Directions — Your task is to reproduce exactly the lines that run from the beginning of the data through the line where "collects the current" appears.

Dataset entries —
━━━━━━━━━━

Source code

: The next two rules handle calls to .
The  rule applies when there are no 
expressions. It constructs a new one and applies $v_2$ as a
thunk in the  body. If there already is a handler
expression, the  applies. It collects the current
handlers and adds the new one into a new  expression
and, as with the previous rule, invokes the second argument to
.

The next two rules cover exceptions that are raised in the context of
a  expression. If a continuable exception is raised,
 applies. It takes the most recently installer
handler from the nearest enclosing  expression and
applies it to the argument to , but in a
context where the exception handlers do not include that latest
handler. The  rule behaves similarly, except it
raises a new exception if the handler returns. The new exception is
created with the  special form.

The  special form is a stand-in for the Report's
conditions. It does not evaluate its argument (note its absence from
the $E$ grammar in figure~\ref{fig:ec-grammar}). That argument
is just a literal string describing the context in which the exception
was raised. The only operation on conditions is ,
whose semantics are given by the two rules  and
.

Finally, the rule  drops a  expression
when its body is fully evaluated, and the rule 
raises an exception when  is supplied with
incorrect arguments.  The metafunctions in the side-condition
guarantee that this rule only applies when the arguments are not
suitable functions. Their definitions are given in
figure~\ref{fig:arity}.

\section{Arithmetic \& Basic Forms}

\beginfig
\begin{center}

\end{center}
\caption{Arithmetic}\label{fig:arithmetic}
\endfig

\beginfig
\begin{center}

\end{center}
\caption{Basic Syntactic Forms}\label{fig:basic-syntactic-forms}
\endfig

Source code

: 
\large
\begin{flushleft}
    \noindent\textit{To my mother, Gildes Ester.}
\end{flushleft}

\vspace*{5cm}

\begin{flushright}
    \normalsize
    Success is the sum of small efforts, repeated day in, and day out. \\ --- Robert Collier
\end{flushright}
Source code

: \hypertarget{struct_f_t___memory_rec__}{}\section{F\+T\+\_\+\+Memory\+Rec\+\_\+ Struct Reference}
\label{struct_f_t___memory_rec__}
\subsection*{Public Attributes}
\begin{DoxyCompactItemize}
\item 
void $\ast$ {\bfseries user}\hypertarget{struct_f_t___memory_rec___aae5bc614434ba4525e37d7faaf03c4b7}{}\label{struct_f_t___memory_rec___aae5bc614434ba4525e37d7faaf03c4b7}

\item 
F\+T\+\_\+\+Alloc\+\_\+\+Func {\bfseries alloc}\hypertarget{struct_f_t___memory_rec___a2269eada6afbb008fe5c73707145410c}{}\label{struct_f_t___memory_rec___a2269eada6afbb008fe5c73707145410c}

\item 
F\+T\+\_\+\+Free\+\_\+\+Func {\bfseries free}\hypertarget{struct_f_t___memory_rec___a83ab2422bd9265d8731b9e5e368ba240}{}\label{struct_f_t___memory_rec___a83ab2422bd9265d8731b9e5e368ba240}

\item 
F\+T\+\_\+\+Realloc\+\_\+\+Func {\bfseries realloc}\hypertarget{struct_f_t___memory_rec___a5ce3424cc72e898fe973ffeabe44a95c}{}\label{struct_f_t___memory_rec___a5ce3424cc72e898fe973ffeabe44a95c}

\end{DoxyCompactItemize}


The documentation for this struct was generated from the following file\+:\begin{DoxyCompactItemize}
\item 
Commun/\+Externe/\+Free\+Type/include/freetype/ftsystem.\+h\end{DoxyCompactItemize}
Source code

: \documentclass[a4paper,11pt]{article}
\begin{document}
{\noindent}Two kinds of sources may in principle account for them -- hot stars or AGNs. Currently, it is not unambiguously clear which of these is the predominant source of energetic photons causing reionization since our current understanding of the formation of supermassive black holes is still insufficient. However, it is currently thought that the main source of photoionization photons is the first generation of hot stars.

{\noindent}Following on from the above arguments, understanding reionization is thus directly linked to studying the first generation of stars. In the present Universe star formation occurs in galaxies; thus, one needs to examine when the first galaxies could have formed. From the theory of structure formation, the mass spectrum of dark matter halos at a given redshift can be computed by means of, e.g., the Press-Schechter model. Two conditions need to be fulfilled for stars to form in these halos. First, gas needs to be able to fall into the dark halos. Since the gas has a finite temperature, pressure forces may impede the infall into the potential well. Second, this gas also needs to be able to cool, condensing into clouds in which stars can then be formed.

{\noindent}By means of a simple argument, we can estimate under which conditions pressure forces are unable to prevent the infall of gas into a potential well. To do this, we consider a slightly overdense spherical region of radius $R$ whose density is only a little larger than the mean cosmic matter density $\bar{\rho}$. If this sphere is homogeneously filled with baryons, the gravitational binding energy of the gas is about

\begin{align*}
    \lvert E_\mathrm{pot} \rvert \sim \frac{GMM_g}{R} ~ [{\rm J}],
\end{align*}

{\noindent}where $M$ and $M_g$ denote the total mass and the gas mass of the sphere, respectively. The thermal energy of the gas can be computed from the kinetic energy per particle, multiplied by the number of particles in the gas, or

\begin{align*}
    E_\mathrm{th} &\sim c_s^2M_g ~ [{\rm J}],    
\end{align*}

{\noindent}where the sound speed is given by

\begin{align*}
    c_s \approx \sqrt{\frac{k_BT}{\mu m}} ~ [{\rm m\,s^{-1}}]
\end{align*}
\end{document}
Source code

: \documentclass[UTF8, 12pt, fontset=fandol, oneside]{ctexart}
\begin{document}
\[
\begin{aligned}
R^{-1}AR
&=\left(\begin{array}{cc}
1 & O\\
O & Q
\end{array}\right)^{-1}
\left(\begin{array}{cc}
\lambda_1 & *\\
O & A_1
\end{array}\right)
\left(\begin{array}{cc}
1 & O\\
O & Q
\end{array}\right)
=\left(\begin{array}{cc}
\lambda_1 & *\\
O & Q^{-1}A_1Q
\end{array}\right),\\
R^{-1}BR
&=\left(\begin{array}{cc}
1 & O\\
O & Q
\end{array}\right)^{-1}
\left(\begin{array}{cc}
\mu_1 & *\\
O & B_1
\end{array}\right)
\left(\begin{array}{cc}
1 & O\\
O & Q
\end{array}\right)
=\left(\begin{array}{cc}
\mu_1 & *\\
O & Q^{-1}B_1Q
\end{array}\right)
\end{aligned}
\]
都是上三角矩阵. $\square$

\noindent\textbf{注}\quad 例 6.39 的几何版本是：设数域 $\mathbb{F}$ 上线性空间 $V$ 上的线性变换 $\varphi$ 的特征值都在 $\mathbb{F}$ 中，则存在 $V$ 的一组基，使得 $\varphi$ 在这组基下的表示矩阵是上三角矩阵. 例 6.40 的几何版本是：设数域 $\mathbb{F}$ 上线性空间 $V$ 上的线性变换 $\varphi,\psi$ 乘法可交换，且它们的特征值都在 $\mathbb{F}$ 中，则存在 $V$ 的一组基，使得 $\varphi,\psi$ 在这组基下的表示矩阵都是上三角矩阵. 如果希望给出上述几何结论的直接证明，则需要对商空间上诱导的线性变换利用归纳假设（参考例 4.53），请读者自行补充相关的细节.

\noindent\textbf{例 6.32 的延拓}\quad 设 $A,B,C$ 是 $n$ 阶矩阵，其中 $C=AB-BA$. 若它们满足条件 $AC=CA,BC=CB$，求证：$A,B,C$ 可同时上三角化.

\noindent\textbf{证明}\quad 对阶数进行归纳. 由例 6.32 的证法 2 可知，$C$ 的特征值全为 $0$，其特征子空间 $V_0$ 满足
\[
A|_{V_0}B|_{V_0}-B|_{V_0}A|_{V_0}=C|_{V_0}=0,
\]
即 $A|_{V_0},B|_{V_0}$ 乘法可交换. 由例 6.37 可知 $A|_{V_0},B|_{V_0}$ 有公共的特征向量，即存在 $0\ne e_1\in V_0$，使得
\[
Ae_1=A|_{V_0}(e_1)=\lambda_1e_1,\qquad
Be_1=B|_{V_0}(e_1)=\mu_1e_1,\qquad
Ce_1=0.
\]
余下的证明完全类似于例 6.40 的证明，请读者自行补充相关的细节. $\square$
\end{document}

━━━━━━━━━━

Response for this exercise —
Source code

: The next two rules handle calls to .
The  rule applies when there are no 
expressions. It constructs a new one and applies $v_2$ as a
thunk in the  body. If there already is a handler
expression, the  applies. It collects the current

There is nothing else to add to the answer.